[[ RECORDS PROVIDED, beginning ]]

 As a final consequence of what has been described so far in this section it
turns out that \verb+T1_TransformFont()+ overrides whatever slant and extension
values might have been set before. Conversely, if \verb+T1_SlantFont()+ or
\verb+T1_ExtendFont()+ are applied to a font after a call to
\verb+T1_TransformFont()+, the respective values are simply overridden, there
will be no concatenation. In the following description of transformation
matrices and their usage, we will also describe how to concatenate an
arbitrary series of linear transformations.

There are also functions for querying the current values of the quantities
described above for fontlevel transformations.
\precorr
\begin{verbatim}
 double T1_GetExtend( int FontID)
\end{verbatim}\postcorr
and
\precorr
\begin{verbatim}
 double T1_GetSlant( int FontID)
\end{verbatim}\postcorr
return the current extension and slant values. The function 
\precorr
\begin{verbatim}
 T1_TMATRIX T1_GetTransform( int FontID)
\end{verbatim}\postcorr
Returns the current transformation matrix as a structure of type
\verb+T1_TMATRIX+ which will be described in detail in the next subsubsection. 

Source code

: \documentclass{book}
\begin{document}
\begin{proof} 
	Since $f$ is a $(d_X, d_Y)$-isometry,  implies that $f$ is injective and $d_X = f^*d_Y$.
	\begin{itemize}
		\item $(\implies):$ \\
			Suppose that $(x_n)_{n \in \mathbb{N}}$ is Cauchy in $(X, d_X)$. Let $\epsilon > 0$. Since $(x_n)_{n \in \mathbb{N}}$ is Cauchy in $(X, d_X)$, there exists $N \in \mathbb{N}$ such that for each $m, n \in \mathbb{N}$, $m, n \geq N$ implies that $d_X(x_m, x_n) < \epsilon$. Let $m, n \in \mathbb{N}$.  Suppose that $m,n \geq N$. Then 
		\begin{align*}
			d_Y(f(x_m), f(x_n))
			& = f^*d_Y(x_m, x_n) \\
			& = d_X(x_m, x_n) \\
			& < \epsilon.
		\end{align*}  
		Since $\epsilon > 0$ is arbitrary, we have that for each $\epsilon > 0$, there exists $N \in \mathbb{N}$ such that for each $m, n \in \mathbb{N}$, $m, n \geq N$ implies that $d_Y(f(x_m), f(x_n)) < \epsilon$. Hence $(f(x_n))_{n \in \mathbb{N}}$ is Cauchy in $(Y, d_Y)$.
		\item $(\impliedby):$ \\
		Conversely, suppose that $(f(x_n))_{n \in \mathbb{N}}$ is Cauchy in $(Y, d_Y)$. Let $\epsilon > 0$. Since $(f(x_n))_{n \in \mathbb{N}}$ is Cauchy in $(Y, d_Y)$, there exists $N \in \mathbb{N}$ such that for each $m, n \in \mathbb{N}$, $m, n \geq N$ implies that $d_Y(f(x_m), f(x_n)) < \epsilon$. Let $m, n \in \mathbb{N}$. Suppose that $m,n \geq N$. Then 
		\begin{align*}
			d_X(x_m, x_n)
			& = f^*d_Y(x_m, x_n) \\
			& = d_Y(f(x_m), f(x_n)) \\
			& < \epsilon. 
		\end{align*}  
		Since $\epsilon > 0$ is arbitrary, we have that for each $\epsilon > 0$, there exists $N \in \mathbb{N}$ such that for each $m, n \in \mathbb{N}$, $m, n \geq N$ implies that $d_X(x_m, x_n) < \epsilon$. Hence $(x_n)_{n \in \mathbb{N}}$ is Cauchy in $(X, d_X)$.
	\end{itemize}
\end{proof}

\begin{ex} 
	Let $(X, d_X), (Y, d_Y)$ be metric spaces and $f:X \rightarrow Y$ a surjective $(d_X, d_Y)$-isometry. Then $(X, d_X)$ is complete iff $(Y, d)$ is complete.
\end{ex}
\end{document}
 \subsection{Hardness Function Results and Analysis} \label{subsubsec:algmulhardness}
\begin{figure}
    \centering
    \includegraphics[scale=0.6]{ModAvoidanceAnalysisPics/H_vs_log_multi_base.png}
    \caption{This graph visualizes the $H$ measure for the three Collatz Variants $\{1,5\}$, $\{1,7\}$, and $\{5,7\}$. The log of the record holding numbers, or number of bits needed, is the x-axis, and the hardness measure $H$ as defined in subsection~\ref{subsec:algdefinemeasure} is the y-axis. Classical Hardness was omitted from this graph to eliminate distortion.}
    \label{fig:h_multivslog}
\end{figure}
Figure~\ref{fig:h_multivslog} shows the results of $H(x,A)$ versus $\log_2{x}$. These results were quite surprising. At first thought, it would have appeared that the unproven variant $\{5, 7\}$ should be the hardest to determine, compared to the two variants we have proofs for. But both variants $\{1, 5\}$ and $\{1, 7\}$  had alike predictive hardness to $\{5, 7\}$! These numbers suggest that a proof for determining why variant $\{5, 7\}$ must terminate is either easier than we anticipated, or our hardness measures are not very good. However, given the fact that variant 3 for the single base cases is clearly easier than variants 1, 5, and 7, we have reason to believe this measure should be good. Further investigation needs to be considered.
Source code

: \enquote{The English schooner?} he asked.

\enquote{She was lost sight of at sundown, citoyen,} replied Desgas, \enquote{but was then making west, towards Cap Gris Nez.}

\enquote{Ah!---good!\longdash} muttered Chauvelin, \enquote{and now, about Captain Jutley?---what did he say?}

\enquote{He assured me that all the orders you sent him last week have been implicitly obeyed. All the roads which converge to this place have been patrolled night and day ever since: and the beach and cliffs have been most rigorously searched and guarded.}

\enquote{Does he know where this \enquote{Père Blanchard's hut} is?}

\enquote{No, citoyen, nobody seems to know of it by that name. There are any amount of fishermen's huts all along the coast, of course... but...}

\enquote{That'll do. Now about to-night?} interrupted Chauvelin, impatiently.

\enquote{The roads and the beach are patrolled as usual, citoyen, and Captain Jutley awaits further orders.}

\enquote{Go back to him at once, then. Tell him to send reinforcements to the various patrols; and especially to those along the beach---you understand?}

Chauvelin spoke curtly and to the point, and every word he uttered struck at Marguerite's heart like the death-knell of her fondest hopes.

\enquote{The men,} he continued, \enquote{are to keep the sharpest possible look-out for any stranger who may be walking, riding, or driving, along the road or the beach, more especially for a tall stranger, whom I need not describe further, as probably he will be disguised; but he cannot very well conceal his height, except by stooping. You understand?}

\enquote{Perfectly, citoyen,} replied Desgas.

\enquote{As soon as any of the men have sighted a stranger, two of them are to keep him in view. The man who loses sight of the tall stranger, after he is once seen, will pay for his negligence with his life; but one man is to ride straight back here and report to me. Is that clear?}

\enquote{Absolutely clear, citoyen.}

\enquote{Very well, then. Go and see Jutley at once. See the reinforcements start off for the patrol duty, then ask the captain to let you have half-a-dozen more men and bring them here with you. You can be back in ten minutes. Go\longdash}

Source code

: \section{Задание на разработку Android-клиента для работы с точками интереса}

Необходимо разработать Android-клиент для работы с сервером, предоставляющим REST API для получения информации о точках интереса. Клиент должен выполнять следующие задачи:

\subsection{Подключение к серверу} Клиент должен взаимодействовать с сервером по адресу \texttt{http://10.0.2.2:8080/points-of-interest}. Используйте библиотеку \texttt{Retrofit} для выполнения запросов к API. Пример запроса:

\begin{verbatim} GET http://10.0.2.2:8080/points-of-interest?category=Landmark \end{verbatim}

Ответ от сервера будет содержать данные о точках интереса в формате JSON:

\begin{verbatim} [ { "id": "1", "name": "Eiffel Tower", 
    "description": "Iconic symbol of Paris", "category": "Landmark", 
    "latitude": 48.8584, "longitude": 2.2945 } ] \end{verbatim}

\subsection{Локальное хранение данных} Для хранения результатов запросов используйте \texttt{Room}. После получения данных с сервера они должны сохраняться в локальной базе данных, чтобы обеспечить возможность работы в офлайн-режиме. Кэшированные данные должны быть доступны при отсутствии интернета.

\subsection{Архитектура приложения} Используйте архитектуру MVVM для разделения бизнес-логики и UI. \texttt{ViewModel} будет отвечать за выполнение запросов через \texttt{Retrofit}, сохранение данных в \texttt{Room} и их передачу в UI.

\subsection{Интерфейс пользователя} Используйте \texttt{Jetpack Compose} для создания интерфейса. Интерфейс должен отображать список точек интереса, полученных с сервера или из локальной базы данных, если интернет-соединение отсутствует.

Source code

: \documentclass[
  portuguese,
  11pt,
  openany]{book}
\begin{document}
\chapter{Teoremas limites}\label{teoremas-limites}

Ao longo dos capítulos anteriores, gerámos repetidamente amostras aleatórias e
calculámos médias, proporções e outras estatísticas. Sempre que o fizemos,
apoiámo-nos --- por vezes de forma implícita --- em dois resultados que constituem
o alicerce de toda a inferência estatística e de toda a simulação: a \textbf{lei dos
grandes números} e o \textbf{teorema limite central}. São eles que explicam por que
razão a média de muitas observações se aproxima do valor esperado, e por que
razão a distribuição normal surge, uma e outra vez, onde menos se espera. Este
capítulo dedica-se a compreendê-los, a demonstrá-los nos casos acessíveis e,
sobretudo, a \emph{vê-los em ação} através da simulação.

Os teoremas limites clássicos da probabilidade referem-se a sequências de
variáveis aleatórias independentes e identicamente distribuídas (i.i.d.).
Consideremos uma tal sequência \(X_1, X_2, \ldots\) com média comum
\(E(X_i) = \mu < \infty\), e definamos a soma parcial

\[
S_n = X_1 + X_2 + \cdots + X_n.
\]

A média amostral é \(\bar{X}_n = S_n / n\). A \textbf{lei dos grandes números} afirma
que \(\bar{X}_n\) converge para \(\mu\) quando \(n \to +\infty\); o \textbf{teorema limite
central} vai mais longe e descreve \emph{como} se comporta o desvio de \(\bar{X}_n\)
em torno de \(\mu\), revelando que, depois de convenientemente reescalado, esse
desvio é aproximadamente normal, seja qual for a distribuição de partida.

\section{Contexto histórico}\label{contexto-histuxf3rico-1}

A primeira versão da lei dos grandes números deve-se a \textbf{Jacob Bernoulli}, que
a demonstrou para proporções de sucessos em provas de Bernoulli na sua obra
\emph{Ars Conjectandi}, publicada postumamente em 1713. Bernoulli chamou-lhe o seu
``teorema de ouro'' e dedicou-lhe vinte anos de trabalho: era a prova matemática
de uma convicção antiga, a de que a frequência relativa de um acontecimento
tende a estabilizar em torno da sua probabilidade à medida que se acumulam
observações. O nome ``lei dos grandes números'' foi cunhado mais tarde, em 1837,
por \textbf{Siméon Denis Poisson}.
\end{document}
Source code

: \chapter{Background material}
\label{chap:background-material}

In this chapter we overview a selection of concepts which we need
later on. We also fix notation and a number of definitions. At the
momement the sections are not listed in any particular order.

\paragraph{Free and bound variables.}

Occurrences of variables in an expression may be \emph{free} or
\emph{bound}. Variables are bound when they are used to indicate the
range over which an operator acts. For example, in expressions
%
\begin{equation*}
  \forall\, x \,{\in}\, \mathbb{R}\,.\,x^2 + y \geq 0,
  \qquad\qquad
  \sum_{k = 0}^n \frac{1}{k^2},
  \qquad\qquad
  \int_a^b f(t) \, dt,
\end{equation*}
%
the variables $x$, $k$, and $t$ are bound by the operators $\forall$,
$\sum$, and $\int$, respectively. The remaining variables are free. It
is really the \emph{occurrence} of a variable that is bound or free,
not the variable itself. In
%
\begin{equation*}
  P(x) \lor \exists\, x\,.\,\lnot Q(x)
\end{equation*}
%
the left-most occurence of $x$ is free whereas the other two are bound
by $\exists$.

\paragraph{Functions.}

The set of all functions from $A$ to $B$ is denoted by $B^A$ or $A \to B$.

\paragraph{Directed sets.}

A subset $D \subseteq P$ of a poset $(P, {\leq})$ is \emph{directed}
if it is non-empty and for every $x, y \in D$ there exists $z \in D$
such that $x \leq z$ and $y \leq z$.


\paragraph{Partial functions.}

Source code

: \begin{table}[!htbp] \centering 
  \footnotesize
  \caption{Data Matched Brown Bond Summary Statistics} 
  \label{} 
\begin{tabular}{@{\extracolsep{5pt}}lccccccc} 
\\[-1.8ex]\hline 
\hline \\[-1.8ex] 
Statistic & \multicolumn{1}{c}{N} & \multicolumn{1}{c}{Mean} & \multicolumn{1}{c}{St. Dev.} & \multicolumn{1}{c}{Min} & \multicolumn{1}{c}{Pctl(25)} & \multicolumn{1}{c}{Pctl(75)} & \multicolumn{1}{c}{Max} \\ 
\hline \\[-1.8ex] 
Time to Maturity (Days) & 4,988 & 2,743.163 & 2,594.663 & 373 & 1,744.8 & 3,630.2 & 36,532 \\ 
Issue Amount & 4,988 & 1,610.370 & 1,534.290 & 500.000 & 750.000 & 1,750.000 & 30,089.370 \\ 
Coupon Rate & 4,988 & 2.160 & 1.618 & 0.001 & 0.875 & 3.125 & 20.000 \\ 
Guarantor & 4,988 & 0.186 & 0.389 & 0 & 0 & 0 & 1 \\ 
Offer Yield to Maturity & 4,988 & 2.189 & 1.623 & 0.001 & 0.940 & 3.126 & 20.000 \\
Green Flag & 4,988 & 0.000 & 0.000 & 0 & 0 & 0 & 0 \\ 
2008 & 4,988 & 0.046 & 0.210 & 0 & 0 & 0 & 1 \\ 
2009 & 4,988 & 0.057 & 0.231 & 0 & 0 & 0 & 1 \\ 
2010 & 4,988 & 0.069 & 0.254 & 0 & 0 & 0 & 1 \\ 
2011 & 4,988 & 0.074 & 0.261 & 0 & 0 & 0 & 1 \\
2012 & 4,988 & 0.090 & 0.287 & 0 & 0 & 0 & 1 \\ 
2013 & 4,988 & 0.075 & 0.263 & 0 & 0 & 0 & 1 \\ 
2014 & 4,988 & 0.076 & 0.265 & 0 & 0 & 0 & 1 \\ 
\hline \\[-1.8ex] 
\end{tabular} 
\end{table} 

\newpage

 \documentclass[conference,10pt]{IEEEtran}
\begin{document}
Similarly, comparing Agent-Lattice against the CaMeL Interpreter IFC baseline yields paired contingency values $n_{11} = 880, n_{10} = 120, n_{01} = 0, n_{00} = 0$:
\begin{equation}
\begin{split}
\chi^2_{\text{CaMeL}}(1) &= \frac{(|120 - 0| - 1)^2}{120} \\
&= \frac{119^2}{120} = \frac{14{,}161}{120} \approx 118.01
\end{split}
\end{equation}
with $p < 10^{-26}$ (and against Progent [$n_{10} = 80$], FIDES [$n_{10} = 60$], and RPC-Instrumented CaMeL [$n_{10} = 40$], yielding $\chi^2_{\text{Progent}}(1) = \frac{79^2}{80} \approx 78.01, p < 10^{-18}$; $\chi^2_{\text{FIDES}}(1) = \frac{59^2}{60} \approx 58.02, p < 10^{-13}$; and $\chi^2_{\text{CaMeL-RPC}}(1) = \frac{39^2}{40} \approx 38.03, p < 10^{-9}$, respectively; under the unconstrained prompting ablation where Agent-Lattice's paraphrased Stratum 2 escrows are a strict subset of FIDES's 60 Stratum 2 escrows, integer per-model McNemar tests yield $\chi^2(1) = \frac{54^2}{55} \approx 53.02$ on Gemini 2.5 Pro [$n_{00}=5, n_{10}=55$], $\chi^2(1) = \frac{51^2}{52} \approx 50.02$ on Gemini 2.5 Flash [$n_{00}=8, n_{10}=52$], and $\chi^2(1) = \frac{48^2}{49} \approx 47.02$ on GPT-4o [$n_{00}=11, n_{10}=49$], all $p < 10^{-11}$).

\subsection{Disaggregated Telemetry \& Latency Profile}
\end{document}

[[ RECORDS PROVIDED, end ]]

=== ABOUT THIS TASK ===
For each line of the data that includes the word "infty", return a copy of it.

=== RESPONSE AREA ===
\(E(X_i) = \mu < \infty\), e definamos a soma parcial
que \(\bar{X}_n\) converge para \(\mu\) quando \(n \to +\infty\); o \textbf{teorema limite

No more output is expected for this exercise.